Here’s a clip from one of my favorite movies, The American President. It has nothing to do with the topic, but to me it is illustrative of what we desperately need: cutting through the clutter, taking ownership, and being ready to grind it out.
This isn’t about AIG, it’s not about bonuses, it’s not about Frank nor Limbaugh nor Obama nor Liddy. It’s not about Democrats and Republicans, not about winners and losers. Every ounce of energy focused on these types of things are a collective waste of effort.
It was just six months ago that we gave AIG their first loan. Six months. That isn’t very long ago. I say that to demonstrate that each of these days is precious for the thousand or so men and women in our nations capital, the tens of thousands of government leaders throughout each of our states and municipalities, and the tens of thousands of executives throughout Corporate America trying to figure out what to do next. Are they our best and brightest? A good chunk of them are for sure.
Be sure of a couple things.

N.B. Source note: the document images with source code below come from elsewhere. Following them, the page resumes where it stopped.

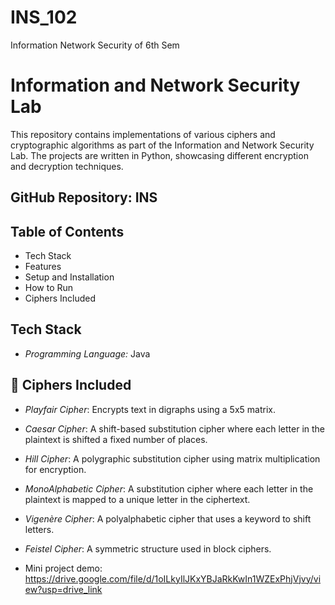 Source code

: # INS_102
Information Network Security of 6th Sem
# Information and Network Security Lab

This repository contains implementations of various ciphers and cryptographic algorithms as part of the Information and Network Security Lab. The projects are written in Python, showcasing different encryption and decryption techniques.

##  GitHub Repository: INS

##  Table of Contents
-  Tech Stack
-  Features
-  Setup and Installation
-  How to Run
-  Ciphers Included

## Tech Stack
- *Programming Language:* Java

## 🔑 Ciphers Included

-  *Playfair Cipher*: Encrypts text in digraphs using a 5x5 matrix.
-  *Caesar Cipher*: A shift-based substitution cipher where each letter in the plaintext is shifted a fixed number of places.
-  *Hill Cipher*: A polygraphic substitution cipher using matrix multiplication for encryption.
-  *MonoAlphabetic Cipher*: A substitution cipher where each letter in the plaintext is mapped to a unique letter in the ciphertext.
-  *Vigenère Cipher*: A polyalphabetic cipher that uses a keyword to shift letters.
- *Feistel Cipher*: A symmetric structure used in block ciphers.

- Mini project demo: https://drive.google.com/file/d/1oILkyIlJKxYBJaRkKwIn1WZExPhjVjvy/view?usp=drive_link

First, we’re going to have many, many more screw-ups in the coming weeks as we try to right the ship, a ship that is still listing severely and who may not be seaworthy for quite awhile. This should not come as a surprise to anyone. We still have no idea what the banks have done with all the money we’ve given them. There is no big flood of new credit that is jumpstarting things. On the contrary, credit card limits have been slashed, as have lines of credit. If each Senator worked full-time at only one company that we’ve loaned at least $500mil to in the last six months, do you really think they’d have the capabilities to turn their assigned company around? So AIG executives received $1mil+ bonuses based on retention agreements they signed in the early parts of 2008. Chalk up the $165mil as Lesson #1 for the Federal Government in how to run a company. The education of our Democratic and Republican leaders in how to run all the companies they’ve loaned money to and bailed out will cost well over $2,000,000,000,000 I’m sure when it’s all said and done.
And that brings me to the worst part of all this, the second thing in my couple things. That couple trillion dollars isn’t going to change America for the long-term, it isn’t going to do anything like reinvent American manufacturing so that we can suddenly grow ten million manufacturing jobs, it isn’t going to suddenly reinvent our energy demands, it isn’t going to suddenly create sustainable enterprises that will yield a stronger citizenry when our children are coaching soccer.
We as Americans have the capacity to think for ourselves more today than ever before. If you want to get all worked up and shout to your Congressman, your Senator, and your President, then take the words AIG bonuses out of your rhetoric. Let’s get rid of the red herrings, the easy targets that make us all feel better that we finally found someone to blame all this on. If you want to shout, then shout to them that we are all ready to take the tough medicine that is facing us.
My rant has fallen apart a bit, but there you go. If anyone reads this and wants to chime in, be my guest.